Le chiffre ne frappe guère l'imagination du profane. Avions
munis de moteurs à réaction, automobiles, oiseaux migrateurs, autruches,
gazelles, fauves, étalons ont familiarisé les esprits avec les vitesses les
plus impressionnantes. Il est certain que, si l'on considère uniquement les
animaux, l'homme figure parmi les moins véloces. Et, parmi nous, le simple
promeneur du dimanche dépasse aisément, à bicyclette et en terrain varié, la
moyenne du recordman foulant la cendrée d'une piste.
À ce propos, qu'on nous permette une parenthèse. Dans les
ouvrages qui mentionnent les conquêtes de la science au XIXe siècle,
le vélo est assez généralement passé sous silence ou cité négligemment. Ce
dédain est injuste, voire révoltant. La bicyclette a, en gros, doublé la
vitesse de l'homme, utilisant ses muscles comme propulseurs uniques. Le record
de l'heure de Coppi dépasse 45 kilomètres ; la moyenne de 40 kilomètres
est souvent atteinte sur des distances de plus de 250 « bornes » par
des cyclistes professionnels. En pointe, les coureurs du Vél' d'Hiv', sans
entraîneurs, « sprintent » à plus de 60 : le tour de 250 mètres
est bouclé souvent en quinze secondes. Parmi les inventions utiles et vraiment
populaires, le vélo mérite la place d'honneur. Sans contrepartie déplaisante,
il a amélioré le mode de vie de millions et de millions de gens. Malgré sa
tendance à se motoriser, il poursuit et développe sa mission. Auxiliaire
précieux de l'existence quotidienne, il passionne les masses quand il devient
un engin sportif.
Mais revenons à Zatopek. Le record qu'il a pulvérisé compte
parmi les plus enviés. Notre compatriote Jean Bouin s'est couvert de gloire en
se l'attribuant. Cela se passait dans des temps très anciens, en 1913. Pour
beaucoup de critiques, la performance réalisée, 19km,021, constituait un
plafond. En réalité, Bouin — mort au champ d'honneur en 1914 — devait
rester titulaire du record douze ans. Il en fut dépossédé par le fameux Nurmi,
dépassé lui-même, en 1945, par un autre Finlandais, Heino.
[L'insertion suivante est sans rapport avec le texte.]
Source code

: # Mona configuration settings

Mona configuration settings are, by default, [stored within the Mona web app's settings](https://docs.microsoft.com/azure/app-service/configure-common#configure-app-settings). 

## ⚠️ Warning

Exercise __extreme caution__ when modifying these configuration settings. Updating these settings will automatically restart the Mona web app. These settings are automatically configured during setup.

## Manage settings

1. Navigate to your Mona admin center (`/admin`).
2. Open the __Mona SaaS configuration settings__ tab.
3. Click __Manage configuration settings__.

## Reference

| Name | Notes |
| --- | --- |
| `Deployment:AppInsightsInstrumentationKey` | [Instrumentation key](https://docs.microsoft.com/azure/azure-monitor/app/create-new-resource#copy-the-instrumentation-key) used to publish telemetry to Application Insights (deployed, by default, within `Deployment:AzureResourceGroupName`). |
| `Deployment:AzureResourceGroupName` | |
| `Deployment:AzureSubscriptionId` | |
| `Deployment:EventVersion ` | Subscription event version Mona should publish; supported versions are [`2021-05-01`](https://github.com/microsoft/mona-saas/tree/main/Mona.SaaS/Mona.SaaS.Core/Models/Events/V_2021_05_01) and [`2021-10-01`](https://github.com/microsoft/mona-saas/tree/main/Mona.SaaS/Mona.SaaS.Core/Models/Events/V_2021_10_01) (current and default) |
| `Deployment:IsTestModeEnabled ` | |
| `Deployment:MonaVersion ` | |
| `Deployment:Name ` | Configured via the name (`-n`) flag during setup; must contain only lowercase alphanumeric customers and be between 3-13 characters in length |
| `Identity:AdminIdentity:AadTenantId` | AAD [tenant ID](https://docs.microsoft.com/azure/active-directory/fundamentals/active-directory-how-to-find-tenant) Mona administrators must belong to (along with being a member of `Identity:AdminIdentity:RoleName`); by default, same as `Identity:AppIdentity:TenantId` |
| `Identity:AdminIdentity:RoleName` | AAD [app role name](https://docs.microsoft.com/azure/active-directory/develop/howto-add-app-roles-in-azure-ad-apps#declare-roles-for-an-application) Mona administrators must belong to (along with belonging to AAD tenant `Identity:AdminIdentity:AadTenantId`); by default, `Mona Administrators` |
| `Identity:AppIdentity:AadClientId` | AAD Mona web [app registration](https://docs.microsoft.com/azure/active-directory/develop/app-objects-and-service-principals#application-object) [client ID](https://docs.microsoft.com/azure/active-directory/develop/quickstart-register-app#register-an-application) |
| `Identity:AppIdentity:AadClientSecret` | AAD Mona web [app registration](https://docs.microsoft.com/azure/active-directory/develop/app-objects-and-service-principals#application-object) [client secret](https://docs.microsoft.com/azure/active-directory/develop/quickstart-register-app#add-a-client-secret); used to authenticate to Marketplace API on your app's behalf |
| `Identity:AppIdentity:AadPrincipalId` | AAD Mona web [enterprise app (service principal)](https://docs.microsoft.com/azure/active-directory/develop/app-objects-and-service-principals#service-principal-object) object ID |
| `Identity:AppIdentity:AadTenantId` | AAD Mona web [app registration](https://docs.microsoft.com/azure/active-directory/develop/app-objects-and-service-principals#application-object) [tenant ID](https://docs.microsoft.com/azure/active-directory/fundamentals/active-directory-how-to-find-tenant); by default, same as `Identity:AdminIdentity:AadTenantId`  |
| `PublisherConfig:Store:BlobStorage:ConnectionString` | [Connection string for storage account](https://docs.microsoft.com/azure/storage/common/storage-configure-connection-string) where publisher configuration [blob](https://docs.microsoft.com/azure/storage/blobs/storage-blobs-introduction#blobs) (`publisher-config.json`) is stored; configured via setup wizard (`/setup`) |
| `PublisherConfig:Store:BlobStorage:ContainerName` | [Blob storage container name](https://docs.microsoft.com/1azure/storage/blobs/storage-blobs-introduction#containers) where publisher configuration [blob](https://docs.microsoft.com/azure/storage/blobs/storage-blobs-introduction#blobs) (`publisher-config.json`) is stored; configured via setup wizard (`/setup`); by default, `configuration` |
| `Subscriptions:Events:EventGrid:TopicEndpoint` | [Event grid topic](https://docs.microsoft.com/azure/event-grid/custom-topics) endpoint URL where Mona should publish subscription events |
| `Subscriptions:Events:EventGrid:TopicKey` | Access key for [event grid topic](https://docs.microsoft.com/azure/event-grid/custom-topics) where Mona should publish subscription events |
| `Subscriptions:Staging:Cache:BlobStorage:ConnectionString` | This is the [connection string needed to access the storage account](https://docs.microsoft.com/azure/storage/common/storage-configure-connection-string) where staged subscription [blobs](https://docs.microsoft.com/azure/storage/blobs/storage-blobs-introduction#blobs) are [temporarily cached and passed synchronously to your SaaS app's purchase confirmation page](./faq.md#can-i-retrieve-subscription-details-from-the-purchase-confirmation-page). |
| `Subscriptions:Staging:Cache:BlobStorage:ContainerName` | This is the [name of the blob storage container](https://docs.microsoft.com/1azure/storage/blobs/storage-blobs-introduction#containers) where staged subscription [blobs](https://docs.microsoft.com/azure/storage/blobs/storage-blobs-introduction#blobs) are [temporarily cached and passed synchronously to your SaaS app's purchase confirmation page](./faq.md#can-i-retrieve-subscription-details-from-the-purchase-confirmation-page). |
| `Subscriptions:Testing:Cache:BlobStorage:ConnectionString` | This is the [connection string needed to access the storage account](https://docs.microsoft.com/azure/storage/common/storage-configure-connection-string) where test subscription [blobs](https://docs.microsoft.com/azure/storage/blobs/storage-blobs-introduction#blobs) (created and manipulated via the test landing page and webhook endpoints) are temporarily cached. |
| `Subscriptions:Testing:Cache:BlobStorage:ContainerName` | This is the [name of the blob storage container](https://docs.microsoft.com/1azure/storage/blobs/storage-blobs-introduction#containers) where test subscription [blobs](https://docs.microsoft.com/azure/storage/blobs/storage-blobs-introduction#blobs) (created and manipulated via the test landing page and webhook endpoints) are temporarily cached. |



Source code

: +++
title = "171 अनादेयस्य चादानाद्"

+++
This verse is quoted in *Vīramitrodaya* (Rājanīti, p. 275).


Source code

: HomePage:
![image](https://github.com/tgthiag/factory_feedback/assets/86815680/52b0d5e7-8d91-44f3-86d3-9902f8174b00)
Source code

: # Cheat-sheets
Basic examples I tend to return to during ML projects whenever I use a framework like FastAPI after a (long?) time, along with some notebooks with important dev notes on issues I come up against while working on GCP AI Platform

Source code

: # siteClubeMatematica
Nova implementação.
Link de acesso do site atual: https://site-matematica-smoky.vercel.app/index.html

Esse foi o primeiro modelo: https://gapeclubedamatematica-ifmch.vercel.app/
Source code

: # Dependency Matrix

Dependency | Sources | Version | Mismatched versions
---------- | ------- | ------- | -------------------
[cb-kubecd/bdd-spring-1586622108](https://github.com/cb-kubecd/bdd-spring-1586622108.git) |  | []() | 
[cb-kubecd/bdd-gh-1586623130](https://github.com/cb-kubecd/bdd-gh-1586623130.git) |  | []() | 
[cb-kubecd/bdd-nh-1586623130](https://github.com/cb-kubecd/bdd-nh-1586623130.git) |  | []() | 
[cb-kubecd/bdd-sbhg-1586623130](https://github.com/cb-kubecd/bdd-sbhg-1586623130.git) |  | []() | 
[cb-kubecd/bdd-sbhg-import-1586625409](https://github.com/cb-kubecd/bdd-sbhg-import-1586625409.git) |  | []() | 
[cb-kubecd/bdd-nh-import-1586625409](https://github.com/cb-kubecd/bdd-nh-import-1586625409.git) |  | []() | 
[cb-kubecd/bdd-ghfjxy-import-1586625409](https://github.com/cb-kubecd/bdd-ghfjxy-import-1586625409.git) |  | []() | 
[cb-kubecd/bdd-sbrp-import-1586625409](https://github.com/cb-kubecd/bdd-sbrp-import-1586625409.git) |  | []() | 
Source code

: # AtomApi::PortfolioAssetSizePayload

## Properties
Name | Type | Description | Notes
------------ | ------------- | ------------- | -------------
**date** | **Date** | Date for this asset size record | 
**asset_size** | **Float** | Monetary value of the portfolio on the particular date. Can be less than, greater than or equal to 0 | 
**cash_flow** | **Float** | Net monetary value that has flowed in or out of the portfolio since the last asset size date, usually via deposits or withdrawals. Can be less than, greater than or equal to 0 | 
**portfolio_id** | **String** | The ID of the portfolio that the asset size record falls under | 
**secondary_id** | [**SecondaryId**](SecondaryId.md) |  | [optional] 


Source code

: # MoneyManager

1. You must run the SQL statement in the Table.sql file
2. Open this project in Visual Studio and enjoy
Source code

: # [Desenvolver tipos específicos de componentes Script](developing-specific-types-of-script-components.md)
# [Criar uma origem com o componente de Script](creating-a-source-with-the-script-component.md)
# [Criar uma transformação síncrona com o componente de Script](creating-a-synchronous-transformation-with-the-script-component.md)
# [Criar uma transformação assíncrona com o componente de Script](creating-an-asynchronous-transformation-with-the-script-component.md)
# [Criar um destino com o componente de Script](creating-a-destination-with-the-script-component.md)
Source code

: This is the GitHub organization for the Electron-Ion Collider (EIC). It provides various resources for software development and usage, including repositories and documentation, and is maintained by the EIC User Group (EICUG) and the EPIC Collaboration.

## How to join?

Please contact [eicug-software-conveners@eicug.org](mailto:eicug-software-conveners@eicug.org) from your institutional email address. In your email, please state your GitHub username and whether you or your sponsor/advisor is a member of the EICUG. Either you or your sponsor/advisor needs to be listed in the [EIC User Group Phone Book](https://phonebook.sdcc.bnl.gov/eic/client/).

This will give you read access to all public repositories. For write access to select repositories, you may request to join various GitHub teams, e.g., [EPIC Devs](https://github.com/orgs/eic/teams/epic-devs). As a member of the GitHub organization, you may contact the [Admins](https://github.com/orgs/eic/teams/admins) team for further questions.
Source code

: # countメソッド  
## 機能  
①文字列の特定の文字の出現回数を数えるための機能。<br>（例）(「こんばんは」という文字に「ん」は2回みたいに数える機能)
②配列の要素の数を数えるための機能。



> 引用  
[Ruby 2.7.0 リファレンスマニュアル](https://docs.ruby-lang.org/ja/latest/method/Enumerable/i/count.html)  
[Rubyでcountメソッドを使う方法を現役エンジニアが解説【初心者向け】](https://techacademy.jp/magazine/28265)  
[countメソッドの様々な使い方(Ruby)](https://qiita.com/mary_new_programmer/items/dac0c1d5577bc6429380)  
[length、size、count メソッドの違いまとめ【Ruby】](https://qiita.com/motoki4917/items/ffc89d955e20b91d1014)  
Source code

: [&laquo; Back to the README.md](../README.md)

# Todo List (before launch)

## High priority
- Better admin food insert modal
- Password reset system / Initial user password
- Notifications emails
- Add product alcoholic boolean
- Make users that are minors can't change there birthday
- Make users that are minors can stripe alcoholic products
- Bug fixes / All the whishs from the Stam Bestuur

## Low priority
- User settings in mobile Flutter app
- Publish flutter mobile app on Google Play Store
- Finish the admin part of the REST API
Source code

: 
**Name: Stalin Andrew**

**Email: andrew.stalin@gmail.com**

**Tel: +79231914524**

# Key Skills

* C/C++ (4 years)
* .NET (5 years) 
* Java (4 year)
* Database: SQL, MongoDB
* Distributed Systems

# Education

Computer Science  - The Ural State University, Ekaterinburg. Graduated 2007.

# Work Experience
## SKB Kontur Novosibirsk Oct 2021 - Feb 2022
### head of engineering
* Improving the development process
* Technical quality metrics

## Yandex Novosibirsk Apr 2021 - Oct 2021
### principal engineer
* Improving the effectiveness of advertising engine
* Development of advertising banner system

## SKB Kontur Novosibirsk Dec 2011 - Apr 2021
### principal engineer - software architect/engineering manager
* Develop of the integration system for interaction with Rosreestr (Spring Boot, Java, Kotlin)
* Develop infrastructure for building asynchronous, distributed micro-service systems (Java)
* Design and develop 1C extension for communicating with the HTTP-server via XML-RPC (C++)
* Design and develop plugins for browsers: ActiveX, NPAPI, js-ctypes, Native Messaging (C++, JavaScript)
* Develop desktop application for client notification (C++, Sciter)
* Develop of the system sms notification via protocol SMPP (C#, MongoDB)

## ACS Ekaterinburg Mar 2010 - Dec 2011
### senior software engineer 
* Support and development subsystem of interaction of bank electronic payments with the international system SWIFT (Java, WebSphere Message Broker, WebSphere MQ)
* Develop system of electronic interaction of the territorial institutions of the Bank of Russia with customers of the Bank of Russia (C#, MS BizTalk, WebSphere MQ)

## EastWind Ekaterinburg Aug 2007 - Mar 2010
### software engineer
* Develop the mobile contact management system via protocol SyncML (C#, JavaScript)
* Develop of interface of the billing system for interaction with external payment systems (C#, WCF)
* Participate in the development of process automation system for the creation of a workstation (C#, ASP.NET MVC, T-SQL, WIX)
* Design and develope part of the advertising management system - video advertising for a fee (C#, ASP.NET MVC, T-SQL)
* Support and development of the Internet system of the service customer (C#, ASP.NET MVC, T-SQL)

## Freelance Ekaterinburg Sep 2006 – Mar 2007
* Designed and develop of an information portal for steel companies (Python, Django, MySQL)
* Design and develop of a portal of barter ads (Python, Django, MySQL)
1951 devait voir s'affirmer la suprématie de Zatopek, qui,
sans concurrent direct, était contraint à se surpasser lui-même. Une première
tentative l'amenait à 19km,558. Insatisfait d'un résultat jugé
stupéfiant, il se remettait à l'ouvrage quelques semaines plus tard. Le cap
fatidique des 20 kilomètres se trouvait alors doublé !
Cet historique paraîtra sans doute fastidieux à certains,
quoique nous l'ayons réduit à l'extrême. Qu'on réfléchisse cependant. Rien de
ce qui concerne les limites physiques ou morales de l'homme ne peut être tout à
fait indifférent.
Le cas Zatopek pose, fort heureusement, d'autres problèmes
moins arides. Tout d'abord, en action, le coureur tchèque offre un spectacle
disgracieux, pénible. Rien du lévrier, de la machine harmonieuse. Visage
crispé, l'athlète s'en va lourdement. Visiblement, il souffre. Le profane qui
n'aurait pas consulté le programme croirait qu'il est en présence d'un « toquard ».
Il serait tenté de conseiller au coureur dénué de toute aisance, de toute
souplesse, d'aller se rhabiller et d'abandonner la pratique d'un sport pour
lequel, de toute évidence, il n'est pas doué.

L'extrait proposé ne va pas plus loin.